L’animal est très agité et les conditions d’examen sont difficiles. Le score corporel est de 4 sur 9 et la température rectale mesurée à 39,6 °C. La chienne est en polypnée. L’auscultation cardiorespiratoire est normale (fréquence cardiaque de 92 battements par minute). Le temps de remplissage capillaire est inférieur à deux secondes. L’état d’hydratation est correct. La palpation abdominale est souple, non douloureuse. Le reste de l’examen est normal. Le bilan anamnestique et clinique est donc en faveur d’une anorexie et d’une hyperthermie chez une chienne épagneul français non stérilisée de 9 ans.

Hypothèses diagnostiques et examens complémentaires

Le diagnostic diff érentiel de l’anorexie est large compte tenu de la nonspécificité de ce signe. L’anamnèse permet d’éliminer les causes toxicologiques, médicamenteuses et comportementales. L’examen clinique de la face et de la cavité buccale ne montre pas d’anomalie susceptible de gêner la préhension et la déglutition des aliments. L’agitation extrême de la chienne ainsi que la polypnée orientent vers une hyperthermie liée au stress, sans pouvoir écarter une maladie systémique (infectieuse, inflammatoire, néoplasique ou auto-immune). En l’absence de signe digestif, une atteinte digestive stricte est moins probable, mais ne peut être exclue. Les signes présentés étant peu spécifiques, un bilan d’orientation diagnostique est entrepris en première intention.

Analyses sanguines

Un hémogramme et un bilan biochimique de base sont réalisés pour rechercher un syndrome inflammatoire et évaluer les fonctions rénale et hépatique (tableaux 1 et 2 en ligne).

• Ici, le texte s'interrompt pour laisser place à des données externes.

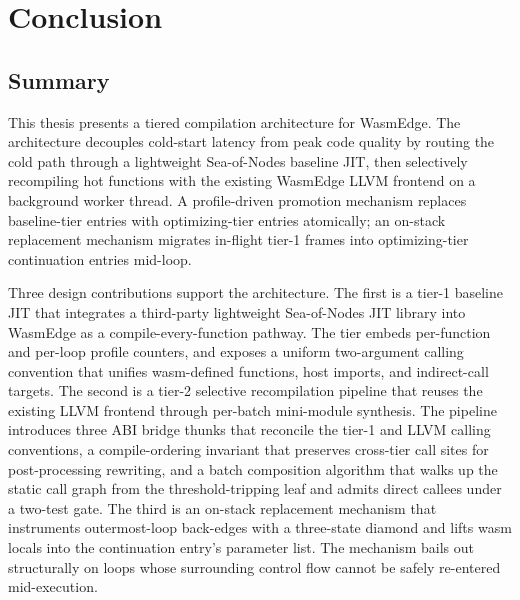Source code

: 
\chapter{Conclusion}
\label{ch:conclusion}

\section{Summary}
\label{sec:conclusion:summary}

This thesis presents a tiered compilation architecture for WasmEdge. The architecture decouples cold-start latency from peak code quality by routing the cold path through a lightweight Sea-of-Nodes baseline JIT, then selectively recompiling hot functions with the existing WasmEdge LLVM frontend on a background worker thread. A profile-driven promotion mechanism replaces baseline-tier entries with optimizing-tier entries atomically; an on-stack replacement mechanism migrates in-flight tier-1 frames into optimizing-tier continuation entries mid-loop.

Three design contributions support the architecture. The first is a tier-1 baseline JIT that integrates a third-party lightweight Sea-of-Nodes JIT library into WasmEdge as a compile-every-function pathway. The tier embeds per-function and per-loop profile counters, and exposes a uniform two-argument calling convention that unifies wasm-defined functions, host imports, and indirect-call targets. The second is a tier-2 selective recompilation pipeline that reuses the existing LLVM frontend through per-batch mini-module synthesis. The pipeline introduces three ABI bridge thunks that reconcile the tier-1 and LLVM calling conventions, a compile-ordering invariant that preserves cross-tier call sites for post-processing rewriting, and a batch composition algorithm that walks up the static call graph from the threshold-tripping leaf and admits direct callees under a two-test gate. The third is an on-stack replacement mechanism that instruments outermost-loop back-edges with a three-state diamond and lifts wasm locals into the continuation entry's parameter list. The mechanism bails out structurally on loops whose surrounding control flow cannot be safely re-entered mid-execution.


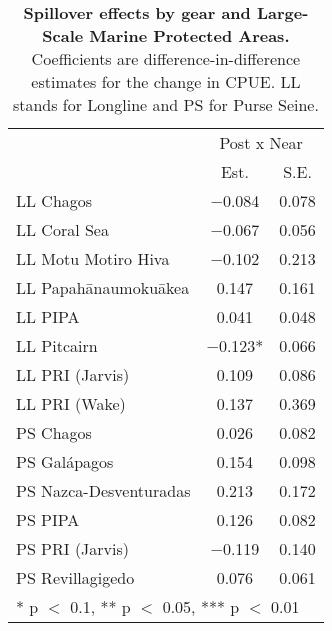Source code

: \begin{table}

\caption{\label{tab:mpa_reg}\textbf{Spillover effects by gear and Large-Scale Marine Protected Areas.} Coefficients are
             difference-in-difference estimates for the change in CPUE. LL stands for Longline and PS for Purse Seine.}
\centering
\begin{tabular}[t]{lcc}
\toprule
\multicolumn{1}{c}{ } & \multicolumn{2}{c}{Post x Near} \\
\cmidrule(l{3pt}r{3pt}){2-3}
  & Est. & S.E.\\
\midrule
LL Chagos & \num{-0.084} & \num{0.078}\\
LL Coral Sea & \num{-0.067} & \num{0.056}\\
LL Motu Motiro Hiva & \num{-0.102} & \num{0.213}\\
LL Papahānaumokuākea & \num{0.147} & \num{0.161}\\
LL PIPA & \num{0.041} & \num{0.048}\\
LL Pitcairn & \num{-0.123}* & \num{0.066}\\
LL PRI (Jarvis) & \num{0.109} & \num{0.086}\\
LL PRI (Wake) & \num{0.137} & \num{0.369}\\
PS Chagos & \num{0.026} & \num{0.082}\\
PS Galápagos & \num{0.154} & \num{0.098}\\
PS Nazca-Desventuradas & \num{0.213} & \num{0.172}\\
PS PIPA & \num{0.126} & \num{0.082}\\
PS PRI (Jarvis) & \num{-0.119} & \num{0.140}\\
PS Revillagigedo & \num{0.076} & \num{0.061}\\
\bottomrule
\multicolumn{3}{l}{\rule{0pt}{1em}* p $<$ 0.1, ** p $<$ 0.05, *** p $<$ 0.01}\\
\end{tabular}
\end{table}
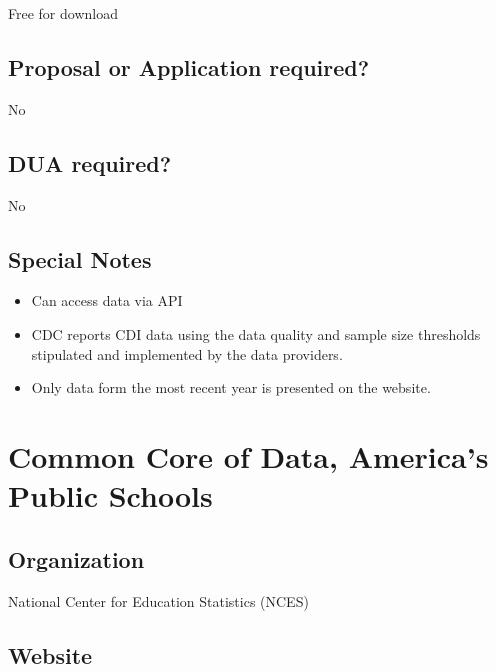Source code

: \documentclass[
]{book}
\providecommand{\tightlist}{%
  \setlength{\itemsep}{0pt}\setlength{\parskip}{0pt}}
\begin{document}
Free for download

\hypertarget{proposal-or-application-required-16}{%
\section{Proposal or Application required?}\label{proposal-or-application-required-16}}

No

\hypertarget{dua-required-16}{%
\section{DUA required?}\label{dua-required-16}}

No

\hypertarget{special-notes-16}{%
\section{Special Notes}\label{special-notes-16}}

\begin{itemize}
\tightlist
\item
  Can access data via API
\item
  CDC reports CDI data using the data quality and sample size thresholds stipulated and implemented by the data providers.
\item
  Only data form the most recent year is presented on the website.
\end{itemize}

\mainmatter

\hypertarget{common-core-of-data-americas-public-schools}{%
\chapter{Common Core of Data, America's Public Schools}\label{common-core-of-data-americas-public-schools}}

\hypertarget{organization-17}{%
\section{Organization}\label{organization-17}}

National Center for Education Statistics (NCES)

\hypertarget{website-17}{%
\section{Website}\label{website-17}}
\end{document}
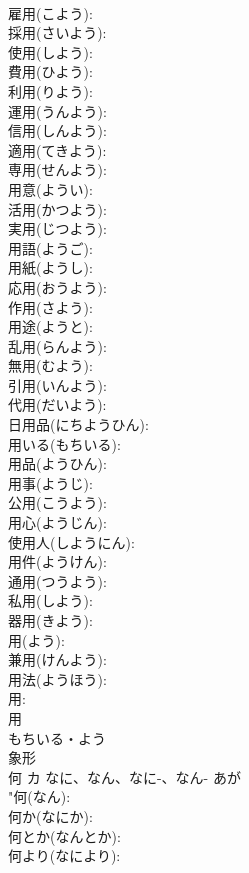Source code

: \documentclass[8pt]{extreport}
\begin{document}
\begin{CJK}{UTF8}{min}
\\	雇用(こよう): 
\\	採用(さいよう): 
\\	使用(しよう): 
\\	費用(ひよう): 
\\	利用(りよう): 
\\	運用(うんよう): 
\\	信用(しんよう): 
\\	適用(てきよう): 
\\	専用(せんよう): 
\\	用意(ようい): 
\\	活用(かつよう): 
\\	実用(じつよう): 
\\	用語(ようご): 
\\	用紙(ようし): 
\\	応用(おうよう): 
\\	作用(さよう): 
\\	用途(ようと): 
\\	乱用(らんよう): 
\\	無用(むよう): 
\\	引用(いんよう): 
\\	代用(だいよう): 
\\	日用品(にちようひん): 
\\	用いる(もちいる): 
\\	用品(ようひん): 
\\	用事(ようじ): 
\\	公用(こうよう): 
\\	用心(ようじん): 
\\	使用人(しようにん): 
\\	用件(ようけん): 
\\	通用(つうよう): 
\\	私用(しよう): 
\\	器用(きよう): 
\\	用(よう): 
\\	兼用(けんよう): 
\\	用法(ようほう): 
\\	用: 
\\	用	
\\	もちいる・よう	
\\	象形 
\\	何	カ	なに、なん、なに-、なん-	あが	
\\	"何(なん): 
\\	何か(なにか): 
\\	何とか(なんとか): 
\\	何より(なにより): 

\end{CJK}
\end{document}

La biochimie révèle une azotémie modérée : créatinine à 304 mmol/l (valeur usuelle de 44 à 159 mmol/l) et urée à 11,8 mmol/l (valeur usuelle de 2,4 à 9,4 mmol/l). Une hyperglobulinémie (52 g/l) est aussi notée, compatible avec un processus inflammatoire, ainsi qu’une hypoalbuminémie modérée (20 g/l). L’hypoalbuminémie peut être consécutive à une inflammation aiguë, une perte liée à une néphropathie ou une entéropathie exsudative, un défaut de synthèse consécutif à une insuffisance hépatique. Compte tenu de l’azotémie, l’hypothèse retenue en priorité est une perte rénale sélective. La cholestérolémie est évaluée pour dépister un syndrome néphrotique, qui serait partiel à ce stade, étant donné l’absence d’œdèmes périphériques. La valeur obtenue (3,59 mmol/l) est comprise dans l’intervalle des valeurs usuelles (de 0,26 à 8,26 mmol/l). L’hyperglobulinémie n’est pas caractérisée, l’électrophorèse des protéines sériques n’ayant pas été réalisée. L’hémogramme montre une thrombocytose modérée, probablement liée au stress (contraction splénique) ou réactionnelle (maladie inflammatoire). Le frottis sanguin est sans anomalie. En raison de l’azotéBIOPSIEmie, le bilan est complété par un ionogramme qui met en évidence une hyperphosphatémie à 3,64 mmol/l (tableau 3 en ligne). L’animal présente donc une insuffisance rénale. L’apparition soudaine des signes cliniques sans amaigrissement progressif ainsi que l’absence d’anémie orientent vers une atteinte rénale aiguë, mais la distinction avec une maladie rénale chronique est difficile à ce stade. Les examens complémentaires sont poursuivis afin de caractériser l’azotémie et de rechercher une protéinurie.

Analyse d’urine

La chienne étant peu coopérative, elle est tranquillisée afin de recueillir de l’urine via une cystocentèse échoguidée. La densité urinaire mesurée au réfractomètre est de 1,022 (modérément diminuée). La bandelette urinaire indique une protéinurie marquée (500 mg/dl) et une activité peroxydasique également marquée (tableau 4). Le rapport protéines sur créatinine urinaires (RPCU) est mesuré pour quantifier la protéinurie, qui apparaît marquée avec un RPCU de 6,6. Un examen cytobactériologique des urines (ECBU) révèle un sédiment inactif et l’absence de bactériurie. La protéinurie marquée, associée à l’hypoalbuminémie, est en faveur d’une néphropathie d’origine glomérulaire. Une électrophorèse des protéines urinaires a aussi été demandée pour identifier l’origine de la protéinurie (glomérulaire, tubulaire ou mixte), mais elle n’a pas été effectuée en raison de difficultés techniques. Compte tenu du contexte (chien de chasse), la recherche de leptospirose par réaction de polymérisation en chaîne (PCR) a également été réalisée sur le sang et les urines (résultats négatifs).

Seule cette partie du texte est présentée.